Monday, January 23, 2006

We Shall Never Forget

Elie Wiesel's "Night"

I contemplated for a while on whether or not I would read this account of a teen’s two-year experience in a concentration camp in Auschwitz from 1942 to 1944. Having recently visited the Holocaust Museum in DC, my emotions were already raw and my mind began churning…at 27, I had known so little about this real, 20th century occurrence, except for a chapter or two in high school history books. I knew people were wrongly put to death. I did not know 3 million people were tortured or that babies were flung in the air and shot; victims made to kill their own families or that the world turned their back on humankind. And naively, that people could truly posses such hate, such incredible hate and horror.

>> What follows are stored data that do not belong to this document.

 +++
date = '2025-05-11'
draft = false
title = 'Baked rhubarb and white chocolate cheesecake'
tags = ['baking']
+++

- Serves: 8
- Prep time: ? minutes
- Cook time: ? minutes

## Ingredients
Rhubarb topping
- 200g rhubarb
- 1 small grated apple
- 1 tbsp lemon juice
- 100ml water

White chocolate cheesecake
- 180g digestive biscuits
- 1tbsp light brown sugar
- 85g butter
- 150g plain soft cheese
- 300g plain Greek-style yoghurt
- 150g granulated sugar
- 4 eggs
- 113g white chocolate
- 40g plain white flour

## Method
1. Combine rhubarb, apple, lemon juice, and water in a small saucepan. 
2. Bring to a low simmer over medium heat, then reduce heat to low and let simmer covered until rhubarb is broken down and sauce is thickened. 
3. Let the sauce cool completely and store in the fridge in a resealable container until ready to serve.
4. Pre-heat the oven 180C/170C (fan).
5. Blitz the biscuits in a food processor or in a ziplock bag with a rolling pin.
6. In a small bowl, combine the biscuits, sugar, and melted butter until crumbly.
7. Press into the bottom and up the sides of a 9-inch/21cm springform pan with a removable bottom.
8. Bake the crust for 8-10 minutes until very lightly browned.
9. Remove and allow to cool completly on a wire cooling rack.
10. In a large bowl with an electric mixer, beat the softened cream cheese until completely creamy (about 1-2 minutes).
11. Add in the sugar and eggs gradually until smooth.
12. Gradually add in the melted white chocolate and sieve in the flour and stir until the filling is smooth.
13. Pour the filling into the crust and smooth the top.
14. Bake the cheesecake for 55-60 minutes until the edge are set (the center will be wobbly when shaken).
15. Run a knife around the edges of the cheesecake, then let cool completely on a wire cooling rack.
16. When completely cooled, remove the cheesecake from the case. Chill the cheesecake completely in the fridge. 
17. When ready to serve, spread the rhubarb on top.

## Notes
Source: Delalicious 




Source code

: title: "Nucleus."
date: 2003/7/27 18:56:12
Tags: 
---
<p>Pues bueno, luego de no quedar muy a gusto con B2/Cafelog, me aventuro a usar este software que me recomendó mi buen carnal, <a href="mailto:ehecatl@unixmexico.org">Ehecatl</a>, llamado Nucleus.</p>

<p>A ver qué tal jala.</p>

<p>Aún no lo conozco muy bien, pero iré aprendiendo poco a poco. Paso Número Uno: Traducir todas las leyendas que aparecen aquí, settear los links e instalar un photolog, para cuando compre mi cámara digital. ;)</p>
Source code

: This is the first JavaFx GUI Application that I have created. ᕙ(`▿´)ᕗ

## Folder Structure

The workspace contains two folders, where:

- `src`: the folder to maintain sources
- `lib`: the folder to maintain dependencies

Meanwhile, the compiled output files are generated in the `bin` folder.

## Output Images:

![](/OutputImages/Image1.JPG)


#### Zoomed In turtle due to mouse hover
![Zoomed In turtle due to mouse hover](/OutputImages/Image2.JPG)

Yesterday I bought the book; Elie Wiesel's story of survival is like nothing I ever known. He describes how the spiritual, emotional self can revert back to its primitive animalist ways in order to live, breathe and survive. As I was reading, all I kept thinking of was how young a 14 year-old boy really is. He may be the tallest in his class, may even look 18, but in reality, his heart is innocent; he is still a little boy. At one part of the book, Elie truly begins to question his faith in God, for he feels God abandoned him and his people. While witnessing the hanging of a 5 year-old little boy, one of the prisoners screams, “Where is hope” and Elie thinks to himself that hope is in the eyes of the murdered child.

I mean the book blew me away. I feel so helpless….
Not because of the unbelievable physical abuse and conditions that these people underwent, (they walked more than 22 miles in the snow, many with no shoes on, not eating for 6 days except for the snow off the shoulder of the person in front of them) but of the incredible EMOTIONAL deconstruction that the INDIVIDUAL experienced. When the world discusses the Holocaust we rarely focus on the individual—basic human feelings, emotions. I cannot begin to encourage you to pay the 8 bucks and go get this book. It was a real eye opener for me; on one hand I question could this happen again, but right then I read Elie, asking his father, how could this happen in 1944?

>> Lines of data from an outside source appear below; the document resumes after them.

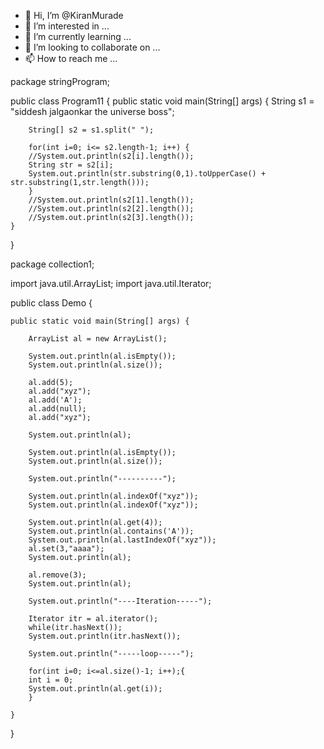 - 👋 Hi, I’m @KiranMurade
- 👀 I’m interested in ...
- 🌱 I’m currently learning ...
- 💞️ I’m looking to collaborate on ...
- 📫 How to reach me ...

<!---
KiranMurade/KiranMurade is a ✨ special ✨ repository because its `README.md` (this file) appears on your GitHub profile.
You can click the Preview link to take a look at your changes.
--->

package stringProgram;

public class Program11 {
	public static void main(String[] args) {
		String s1 = "siddesh jalgaonkar the universe boss";
		 
		String[] s2 = s1.split(" ");
		
		for(int i=0; i<= s2.length-1; i++) {
		//System.out.println(s2[i].length());
		String str = s2[i];
		System.out.println(str.substring(0,1).toUpperCase() + str.substring(1,str.length()));
		}
		//System.out.println(s2[1].length());
		//System.out.println(s2[2].length());
		//System.out.println(s2[3].length());
	}

}

package collection1;

import java.util.ArrayList;
import java.util.Iterator;

public class Demo {
	
	public static void main(String[] args) {
		
		ArrayList al = new ArrayList();
		
		System.out.println(al.isEmpty());
		System.out.println(al.size());
		
		al.add(5);
		al.add("xyz");
		al.add('A');
		al.add(null);
		al.add("xyz");
		
		System.out.println(al);
		
		System.out.println(al.isEmpty());
		System.out.println(al.size());
		
		System.out.println("----------");
		
		System.out.println(al.indexOf("xyz"));
		System.out.println(al.indexOf("xyz"));
		
		System.out.println(al.get(4));
		System.out.println(al.contains('A'));
		System.out.println(al.lastIndexOf("xyz"));
		al.set(3,"aaaa");
		System.out.println(al);
		
		al.remove(3);
		System.out.println(al);
		
		System.out.println("----Iteration-----");
		
		Iterator itr = al.iterator();
		while(itr.hasNext());
		System.out.println(itr.hasNext());
		
		System.out.println("-----loop-----");
		
		for(int i=0; i<=al.size()-1; i++);{
		int i = 0;
		System.out.println(al.get(i));
		}

	}
}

Torture and hate happen everyday and maybe we just choose to ignore it. The notion of --this could never happen to me—in my mind has now disappeared. The Wiesels were a beautiful family of 6; were active in their community; they owned a home and had a great life. They were cattled off to place where no one knew the true depths of hate. Elie truly gives to the readers the emotions that each victim had felt, true fear and immense desperation.

As Elie explains, the number of survivors today is quickly diminishing. In order to not to make the Holocaust a distant memory, we must learn about it, teach it, so generations from now know that something like this really happened, and something like this can never happen again. We are unfortunately all responsible for hate and love. Today the stories have come alive. We cannot let these events become history. We cannot ever forget.